Lucas Lavoyer
lucas.lavoyer@jornaldebrasilia.com.br
Antes propositalmente ignoradas sobre calçadas do Distrito Federal, nove moradoras de rua mudaram esta situação, pelo menos durante a noite de ontem.
Vestidas a rigor e impulsionadas pela sutileza que marcam o caminhar de uma modelo, percorreram a passarela imaginária do anfiteatro do Centro Cultural do Taguaparque e receberam aplausos e toda atenção do público presente. O resgate social das inusitadas misses ocorreu a partir do projeto “Miss na Rua”, promovido pela Secretaria de Desenvolvimento Social e Transferência de Renda do DF (Sedest).
Após arrancarem manifestações calorosas de um público que preencheu quase todo o anfiteatro durante os desfiles, todas as nove misses foram contempladas com faixas, coroas e buquês de flores. Para estas mulheres, a travessia da passarela de alguns metros pareceu significar o caminhar a uma segunda chance na vida.
“Eu morava embaixo de uma árvore e tomava banho na rua. Agora consegui até pagar um aluguel, estou gastando o dinheiro que ganho vigiando carro melhor. Agora tenho um futuro, quero estudar e fazer curso. Isso aqui é nossa vingança pessoal, mostramos que também existimos”, comentou a miss Mônica Carvalho, 38 anos.
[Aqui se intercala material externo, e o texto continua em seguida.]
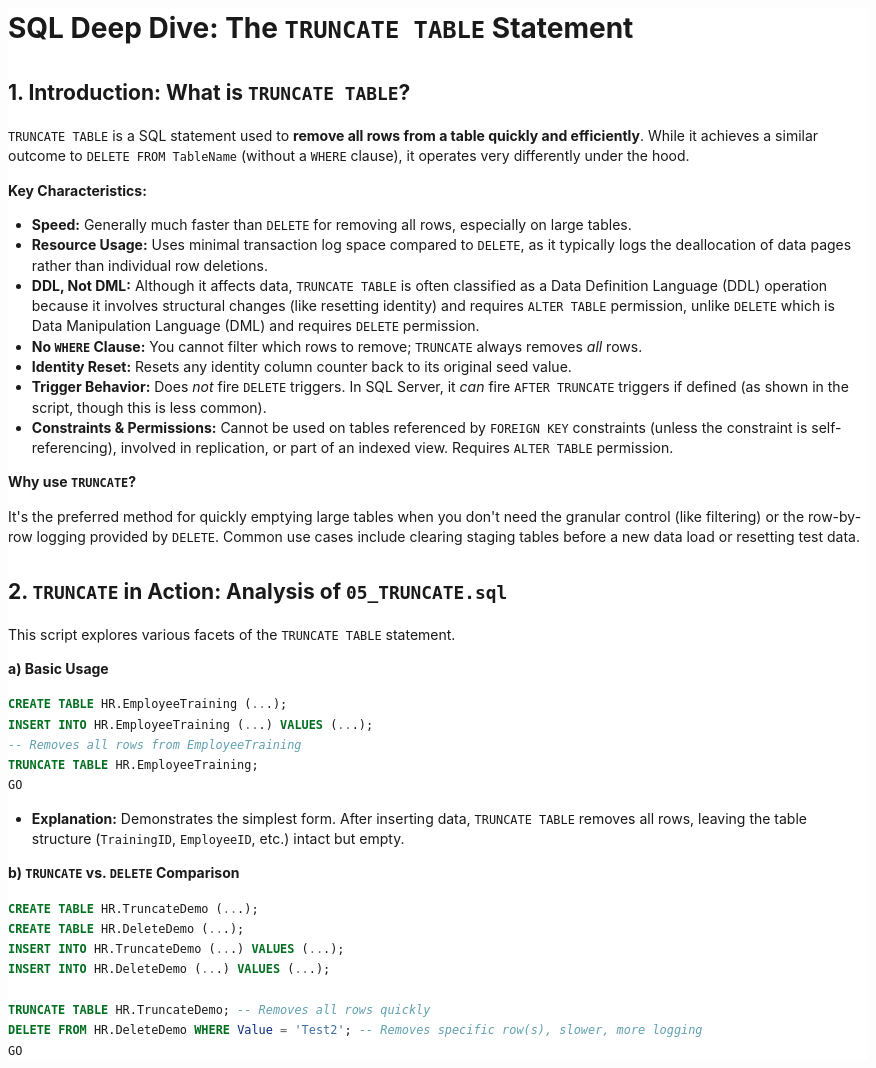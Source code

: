# SQL Deep Dive: The `TRUNCATE TABLE` Statement

## 1. Introduction: What is `TRUNCATE TABLE`?

`TRUNCATE TABLE` is a SQL statement used to **remove all rows from a table quickly and efficiently**. While it achieves a similar outcome to `DELETE FROM TableName` (without a `WHERE` clause), it operates very differently under the hood.

**Key Characteristics:**

*   **Speed:** Generally much faster than `DELETE` for removing all rows, especially on large tables.
*   **Resource Usage:** Uses minimal transaction log space compared to `DELETE`, as it typically logs the deallocation of data pages rather than individual row deletions.
*   **DDL, Not DML:** Although it affects data, `TRUNCATE TABLE` is often classified as a Data Definition Language (DDL) operation because it involves structural changes (like resetting identity) and requires `ALTER TABLE` permission, unlike `DELETE` which is Data Manipulation Language (DML) and requires `DELETE` permission.
*   **No `WHERE` Clause:** You cannot filter which rows to remove; `TRUNCATE` always removes *all* rows.
*   **Identity Reset:** Resets any identity column counter back to its original seed value.
*   **Trigger Behavior:** Does *not* fire `DELETE` triggers. In SQL Server, it *can* fire `AFTER TRUNCATE` triggers if defined (as shown in the script, though this is less common).
*   **Constraints & Permissions:** Cannot be used on tables referenced by `FOREIGN KEY` constraints (unless the constraint is self-referencing), involved in replication, or part of an indexed view. Requires `ALTER TABLE` permission.

**Why use `TRUNCATE`?**

It's the preferred method for quickly emptying large tables when you don't need the granular control (like filtering) or the row-by-row logging provided by `DELETE`. Common use cases include clearing staging tables before a new data load or resetting test data.

## 2. `TRUNCATE` in Action: Analysis of `05_TRUNCATE.sql`

This script explores various facets of the `TRUNCATE TABLE` statement.

**a) Basic Usage**

```sql
CREATE TABLE HR.EmployeeTraining (...);
INSERT INTO HR.EmployeeTraining (...) VALUES (...);
-- Removes all rows from EmployeeTraining
TRUNCATE TABLE HR.EmployeeTraining;
GO
```

*   **Explanation:** Demonstrates the simplest form. After inserting data, `TRUNCATE TABLE` removes all rows, leaving the table structure (`TrainingID`, `EmployeeID`, etc.) intact but empty.

**b) `TRUNCATE` vs. `DELETE` Comparison**

```sql
CREATE TABLE HR.TruncateDemo (...);
CREATE TABLE HR.DeleteDemo (...);
INSERT INTO HR.TruncateDemo (...) VALUES (...);
INSERT INTO HR.DeleteDemo (...) VALUES (...);

TRUNCATE TABLE HR.TruncateDemo; -- Removes all rows quickly
DELETE FROM HR.DeleteDemo WHERE Value = 'Test2'; -- Removes specific row(s), slower, more logging
GO
```

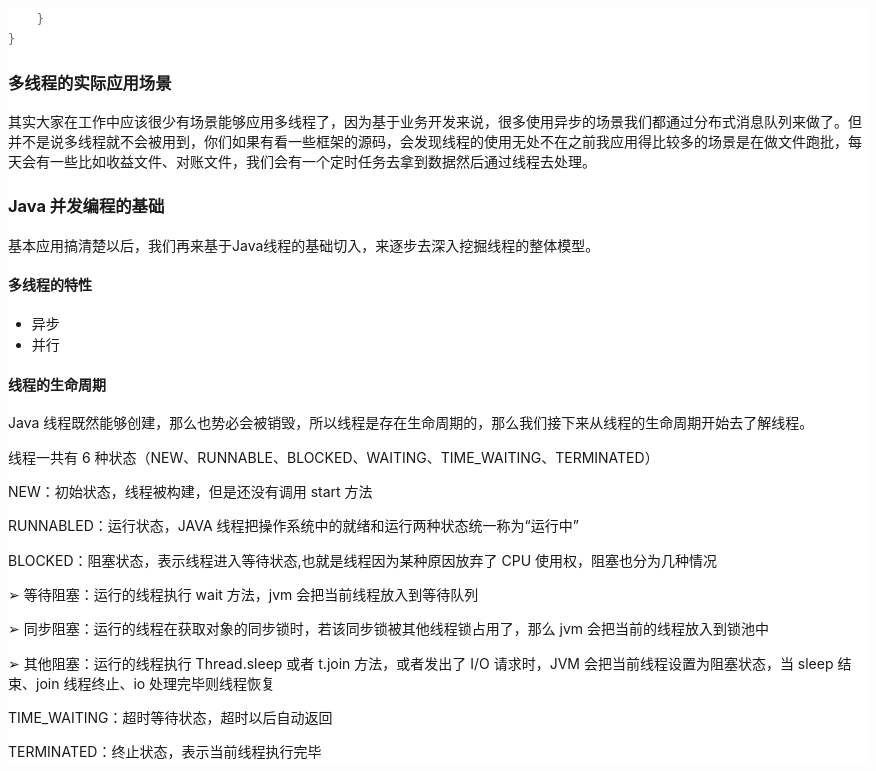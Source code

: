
 ```java
    }
}
```

### 多线程的实际应用场景

其实大家在工作中应该很少有场景能够应用多线程了，因为基于业务开发来说，很多使用异步的场景我们都通过分布式消息队列来做了。但并不是说多线程就不会被用到，你们如果有看一些框架的源码，会发现线程的使用无处不在之前我应用得比较多的场景是在做文件跑批，每天会有一些比如收益文件、对账文件，我们会有一个定时任务去拿到数据然后通过线程去处理。

### Java 并发编程的基础

基本应用搞清楚以后，我们再来基于Java线程的基础切入，来逐步去深入挖掘线程的整体模型。

#### 多线程的特性

- 异步
- 并行

#### 线程的生命周期

Java 线程既然能够创建，那么也势必会被销毁，所以线程是存在生命周期的，那么我们接下来从线程的生命周期开始去了解线程。

线程一共有 6 种状态（NEW、RUNNABLE、BLOCKED、WAITING、TIME_WAITING、TERMINATED）

NEW：初始状态，线程被构建，但是还没有调用 start 方法

RUNNABLED：运行状态，JAVA 线程把操作系统中的就绪和运行两种状态统一称为“运行中”

BLOCKED：阻塞状态，表示线程进入等待状态,也就是线程因为某种原因放弃了 CPU 使用权，阻塞也分为几种情况

➢ 等待阻塞：运行的线程执行 wait 方法，jvm 会把当前线程放入到等待队列

➢ 同步阻塞：运行的线程在获取对象的同步锁时，若该同步锁被其他线程锁占用了，那么 jvm 会把当前的线程放入到锁池中

➢ 其他阻塞：运行的线程执行 Thread.sleep 或者 t.join 方法，或者发出了 I/O 请求时，JVM 会把当前线程设置为阻塞状态，当 sleep 结束、join 线程终止、io 处理完毕则线程恢复

TIME_WAITING：超时等待状态，超时以后自动返回

TERMINATED：终止状态，表示当前线程执行完毕
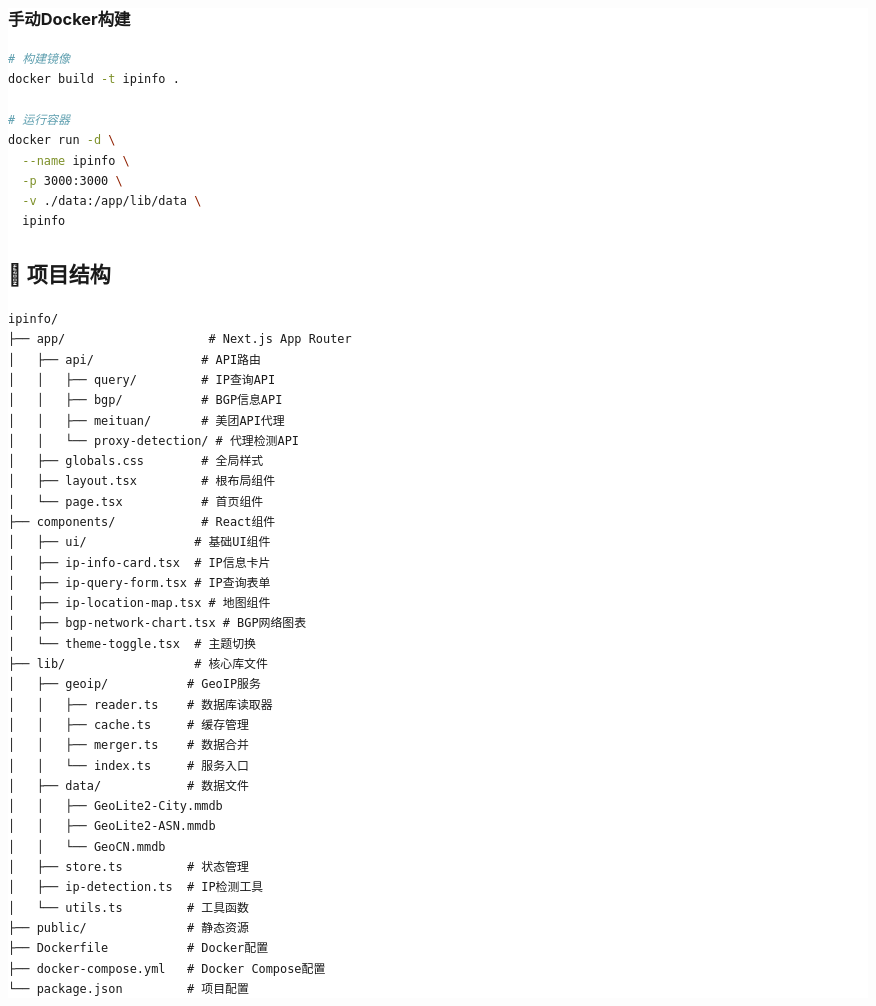 ### 手动Docker构建

```bash
# 构建镜像
docker build -t ipinfo .

# 运行容器
docker run -d \
  --name ipinfo \
  -p 3000:3000 \
  -v ./data:/app/lib/data \
  ipinfo
```

## 📁 项目结构

```
ipinfo/
├── app/                    # Next.js App Router
│   ├── api/               # API路由
│   │   ├── query/         # IP查询API
│   │   ├── bgp/           # BGP信息API
│   │   ├── meituan/       # 美团API代理
│   │   └── proxy-detection/ # 代理检测API
│   ├── globals.css        # 全局样式
│   ├── layout.tsx         # 根布局组件
│   └── page.tsx           # 首页组件
├── components/            # React组件
│   ├── ui/               # 基础UI组件
│   ├── ip-info-card.tsx  # IP信息卡片
│   ├── ip-query-form.tsx # IP查询表单
│   ├── ip-location-map.tsx # 地图组件
│   ├── bgp-network-chart.tsx # BGP网络图表
│   └── theme-toggle.tsx  # 主题切换
├── lib/                  # 核心库文件
│   ├── geoip/           # GeoIP服务
│   │   ├── reader.ts    # 数据库读取器
│   │   ├── cache.ts     # 缓存管理
│   │   ├── merger.ts    # 数据合并
│   │   └── index.ts     # 服务入口
│   ├── data/            # 数据文件
│   │   ├── GeoLite2-City.mmdb
│   │   ├── GeoLite2-ASN.mmdb
│   │   └── GeoCN.mmdb
│   ├── store.ts         # 状态管理
│   ├── ip-detection.ts  # IP检测工具
│   └── utils.ts         # 工具函数
├── public/              # 静态资源
├── Dockerfile           # Docker配置
├── docker-compose.yml   # Docker Compose配置
└── package.json         # 项目配置
```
Todas as nove participantes foram selecionadas por educadores sociais da Sedest, em Ceilândia e Taguatinga. Desde abril deste ano, as misses encontraram-se semanalmente no Centro de Referência da Assistência Social de Ceilândia, para participarem de oficinas e debates. Segundo o secretário da Sedest, Daniel Seidel, o evento mostrou uma saída à exclusão social. “Essas mulheres e homens têm rostos, histórias e sonhos e merecem receber acolhimento e solidariedade”, disse.